Recent from talks
Computed tomography of the thyroid
Knowledge base stats:
Talk channels stats:
Members stats:
Computed tomography of the thyroid
In CT scan of the thyroid, focal and diffuse thyroid abnormalities are commonly encountered. These findings can often lead to a diagnostic dilemma, as the CT reflects nonspecific appearances. Ultrasound (US) examination has a superior spatial resolution and is considered the modality of choice for thyroid evaluation. Nevertheless, CT detects incidental thyroid nodules (ITNs) and plays an important role in the evaluation of thyroid cancer.

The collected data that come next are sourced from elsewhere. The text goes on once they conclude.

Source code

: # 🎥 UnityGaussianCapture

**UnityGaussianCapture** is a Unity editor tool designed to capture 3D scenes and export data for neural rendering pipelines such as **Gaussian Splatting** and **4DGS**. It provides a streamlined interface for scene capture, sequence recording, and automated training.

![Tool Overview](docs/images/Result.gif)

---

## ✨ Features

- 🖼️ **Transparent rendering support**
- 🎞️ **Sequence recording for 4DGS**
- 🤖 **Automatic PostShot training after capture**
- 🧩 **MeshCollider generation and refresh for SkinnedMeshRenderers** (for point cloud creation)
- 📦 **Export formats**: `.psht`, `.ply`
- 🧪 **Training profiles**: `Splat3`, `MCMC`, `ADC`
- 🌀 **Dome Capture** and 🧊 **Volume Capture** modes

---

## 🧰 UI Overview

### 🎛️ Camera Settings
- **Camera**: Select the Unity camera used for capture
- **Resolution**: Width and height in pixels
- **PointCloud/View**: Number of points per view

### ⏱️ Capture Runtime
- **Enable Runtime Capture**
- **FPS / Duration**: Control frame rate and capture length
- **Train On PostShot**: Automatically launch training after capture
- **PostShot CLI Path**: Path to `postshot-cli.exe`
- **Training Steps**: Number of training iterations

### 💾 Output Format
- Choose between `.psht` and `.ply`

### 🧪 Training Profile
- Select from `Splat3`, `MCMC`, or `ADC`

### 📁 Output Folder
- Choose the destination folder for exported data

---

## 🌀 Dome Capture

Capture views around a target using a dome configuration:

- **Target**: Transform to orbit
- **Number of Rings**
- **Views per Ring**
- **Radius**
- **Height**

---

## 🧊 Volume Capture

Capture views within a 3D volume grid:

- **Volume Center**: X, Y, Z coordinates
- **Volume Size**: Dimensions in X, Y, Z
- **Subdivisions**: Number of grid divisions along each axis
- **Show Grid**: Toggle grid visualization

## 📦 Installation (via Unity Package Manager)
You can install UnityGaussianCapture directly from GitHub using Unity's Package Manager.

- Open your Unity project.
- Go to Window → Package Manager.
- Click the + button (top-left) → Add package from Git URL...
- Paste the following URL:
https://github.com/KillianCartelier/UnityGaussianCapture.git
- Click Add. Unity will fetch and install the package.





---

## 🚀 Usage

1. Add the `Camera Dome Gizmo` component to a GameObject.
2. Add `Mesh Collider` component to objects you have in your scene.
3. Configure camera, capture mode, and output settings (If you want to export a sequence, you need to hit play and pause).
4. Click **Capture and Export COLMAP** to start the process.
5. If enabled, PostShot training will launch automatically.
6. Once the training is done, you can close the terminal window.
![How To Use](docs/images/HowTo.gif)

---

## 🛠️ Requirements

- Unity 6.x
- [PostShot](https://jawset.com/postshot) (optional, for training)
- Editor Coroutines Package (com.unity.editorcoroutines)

This pictorial review covers a wide spectrum of common and uncommon, incidental and non-incidental thyroid findings from CT scans. It will also include the most common incidental thyroid findings. In addition, the role of imaging in the assessment of thyroid carcinoma (before and after treatment) and preoperative thyroid goiter is explored, as well as localization of ectopic and congenital thyroid tissue.
Thyroid ultrasonography is the modality of choice for thyroid evaluation. Yet, focal and diffuse thyroid abnormalities are commonly encountered during the interpretation of computed tomography (CT) exams performed for various clinical purposes. For example, CT often detects incidental thyroid nodules (ITNs). It plays an important role in the evaluation of abnormal structures including thyroid cancer.
Thyroid disorders are common and include many entities. They can be symptomatic, asymptomatic, diffuse, focal, neoplastic, or non-neoplastic processes. Neck ultrasound (US), with the prospect of proceeding to fine needle aspiration (FNA), is the first line of investigation; however, other options are available. Thyroid Uptake Scans using Tc-99 m or I-123 are typically reserved for specific clinical scenarios. Cross-sectional imaging including computed tomography (CT) and magnetic resonance imaging (MRI) detect incidental thyroid nodules (ITNs) and can be used in the evaluation of thyroid cancers and goiter. The aim of this article is to provide a pictorial review of a broad spectrum of incidental and non-incidental thyroid findings on CT scans.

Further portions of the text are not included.